Account and Resource Management
AWS Systems Manager
Systems Manager provides a unified interface for managing resources at scale:
| Feature | Description |
|---|---|
| Session Manager | Secure shell access to EC2 without SSH keys or bastion hosts |
| Patch Manager | Automate OS and software patching |
| Parameter Store | Centralized storage for configuration data and secrets |
| Inventory | Collect metadata about your managed instances |
| Run Command | Execute commands across a fleet of instances |
AWS Health Dashboard
| Dashboard | What It Shows |
|---|---|
| Service Health Dashboard | General AWS service status across all Regions |
| Personal Health Dashboard | Events that affect YOUR specific AWS account and resources |
On the Exam: Personal Health Dashboard = events affecting YOUR account. Service Health Dashboard = general AWS service status.
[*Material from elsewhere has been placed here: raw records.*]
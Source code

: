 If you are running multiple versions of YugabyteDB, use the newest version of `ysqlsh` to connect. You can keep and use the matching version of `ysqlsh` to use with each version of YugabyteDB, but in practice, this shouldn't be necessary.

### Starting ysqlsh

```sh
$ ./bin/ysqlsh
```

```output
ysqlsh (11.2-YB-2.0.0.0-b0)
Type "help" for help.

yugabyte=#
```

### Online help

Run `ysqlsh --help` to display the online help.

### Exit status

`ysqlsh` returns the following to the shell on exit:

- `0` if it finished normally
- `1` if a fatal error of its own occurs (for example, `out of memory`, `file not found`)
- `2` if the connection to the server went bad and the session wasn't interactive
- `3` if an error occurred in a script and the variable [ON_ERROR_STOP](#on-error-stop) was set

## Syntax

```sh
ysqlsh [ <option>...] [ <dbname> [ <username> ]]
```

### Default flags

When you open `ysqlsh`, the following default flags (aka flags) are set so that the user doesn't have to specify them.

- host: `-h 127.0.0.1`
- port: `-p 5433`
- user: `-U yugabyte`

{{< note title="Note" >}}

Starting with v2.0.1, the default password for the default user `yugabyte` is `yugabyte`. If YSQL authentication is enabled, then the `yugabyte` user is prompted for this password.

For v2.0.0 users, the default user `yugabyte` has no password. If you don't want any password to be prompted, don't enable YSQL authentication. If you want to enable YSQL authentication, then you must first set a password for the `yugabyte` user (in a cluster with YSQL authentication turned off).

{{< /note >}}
Deployment and Developer Tools
| Service | Purpose |
|---|---|
| AWS CodeCommit | Managed Git repositories (deprecated — use GitHub, GitLab) |
| AWS CodeBuild | Fully managed build service (compile, test, package code) |
| AWS CodeDeploy | Automated code deployment to EC2, Lambda, ECS |
| AWS CodePipeline | CI/CD pipeline orchestration |
| AWS Cloud9 | Cloud-based integrated development environment (IDE) |
| AWS CloudShell | Browser-based shell with AWS CLI pre-configured |
Quick Reference Table
| Need | Service |
|---|---|
| Infrastructure as Code | CloudFormation or CDK |
| Monitor metrics and set alarms | CloudWatch |
| Optimization recommendations | Trusted Advisor |
| Patch management | Systems Manager |
| CI/CD pipeline | CodePipeline |
| Debug microservices | X-Ray |
| AWS service status | Health Dashboard |
Which AWS service allows you to define your cloud infrastructure using JSON or YAML templates?
AWS Trusted Advisor provides recommendations in which FIVE categories?
Which service should you use to set an alarm when your EC2 CPU utilization exceeds 80%?